Proper segmentation is critical for machine translation (MT) and Arabic Information Retrieval (IR).

Sample Output
Word Segmentation
تبين تبين
للعلماء ل+ال+علماء
أن أن
عشرين عشر+ين
دقيقة دقيق+ة
من من
الرياضة ال+رياض+ة
في في
اليوم ال+يوم
تساعد تساعد
على على
أبعاد أبعاد
اﻹنفلونزا ال+إنفلونزا
Posed segmentation as a ranking problem (SVMRank)
  • Given word (without context), find all possible segmentation:
    • Valid prefixes: f, w, l, b, k, Al, s
    • Valid suffixes: A, p, t, k, n, w, y, At, An, wn, wA, yn, kmA, km, kn, h, hA, hmA, hm, hn, nA, tmA, tm, tn
Rank each possible segmentation based on the following features:
  • Probability(prefix| leading character sequence)
  • P(suffix| trailing character sequence)
  • Language Model P(stem): LM trained on 12 years of Aljazeera newswire articles (94 million words).
  • LM P(stem+1st suffix)
  • P(prefix| suffix) & P(suffix| prefix)
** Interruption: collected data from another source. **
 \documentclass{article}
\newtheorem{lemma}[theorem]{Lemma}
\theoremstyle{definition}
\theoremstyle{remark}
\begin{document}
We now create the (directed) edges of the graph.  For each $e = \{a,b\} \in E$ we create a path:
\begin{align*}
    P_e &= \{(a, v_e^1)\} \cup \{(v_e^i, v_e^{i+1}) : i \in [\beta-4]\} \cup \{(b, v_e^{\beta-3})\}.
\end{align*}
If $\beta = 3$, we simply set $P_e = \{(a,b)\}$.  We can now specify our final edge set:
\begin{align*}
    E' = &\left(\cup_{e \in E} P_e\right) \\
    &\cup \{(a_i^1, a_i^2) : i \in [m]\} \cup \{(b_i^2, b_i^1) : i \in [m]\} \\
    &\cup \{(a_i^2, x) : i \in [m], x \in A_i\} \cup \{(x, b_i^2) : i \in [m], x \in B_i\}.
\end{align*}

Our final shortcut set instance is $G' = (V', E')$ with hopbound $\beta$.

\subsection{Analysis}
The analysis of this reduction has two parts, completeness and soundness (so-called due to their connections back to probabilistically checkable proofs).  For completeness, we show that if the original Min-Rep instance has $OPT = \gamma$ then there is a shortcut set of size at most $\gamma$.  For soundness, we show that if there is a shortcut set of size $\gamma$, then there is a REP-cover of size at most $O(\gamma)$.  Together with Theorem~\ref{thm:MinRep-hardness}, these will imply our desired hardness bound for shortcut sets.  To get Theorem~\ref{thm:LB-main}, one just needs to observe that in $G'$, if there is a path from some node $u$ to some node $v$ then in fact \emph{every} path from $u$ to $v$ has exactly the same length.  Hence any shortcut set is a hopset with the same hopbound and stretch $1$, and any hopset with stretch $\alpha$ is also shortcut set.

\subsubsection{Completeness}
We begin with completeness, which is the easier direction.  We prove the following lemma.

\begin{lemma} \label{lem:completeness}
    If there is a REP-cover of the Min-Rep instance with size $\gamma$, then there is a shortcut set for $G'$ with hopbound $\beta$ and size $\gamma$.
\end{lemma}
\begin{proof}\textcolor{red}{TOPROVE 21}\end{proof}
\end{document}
  • P(stem template) - template acquired from QATARA
  • Is stem in Lexicon:
    • Aljazeera corpus
    • Wikipedia gazetteer
    • AraComLex
    • Buckwalter stems
  • |stemlength - average(stemlength)|
Training and Testing
  • Arabic Penn Treebank (ATB) - parts 1, 2, and 3
  • 629k tokens (66k unique)
  • 70 WikiNews articles (from 2013 and 2014)
    • Cover politics, economics, health, science and technologies, sports, art, and culture (10 per theme)
    • Contain 18,300 words
Experimental setups:
  • Farasabase: scores every word
  • Farasalookup: uses segmentations from training and scores unseen words
  • Compared to: MADAMIRA and QATARA
System Error Rate
QATARA 1.77%
Farasabase 1.24%
Farasalookup 1.06%
Why Use Farasa?
    Speed test on 7.4 million words on i5 laptop:
    Farasabase: 129 sec
    Qatara: 18 min
    MADAMIRA: 2.5 hours
    Farasalookup can process one billion words in less than 5 hours
    100% Java
    Packeged into 1 jar file with no external dependencies
    Lucene and Moses integration available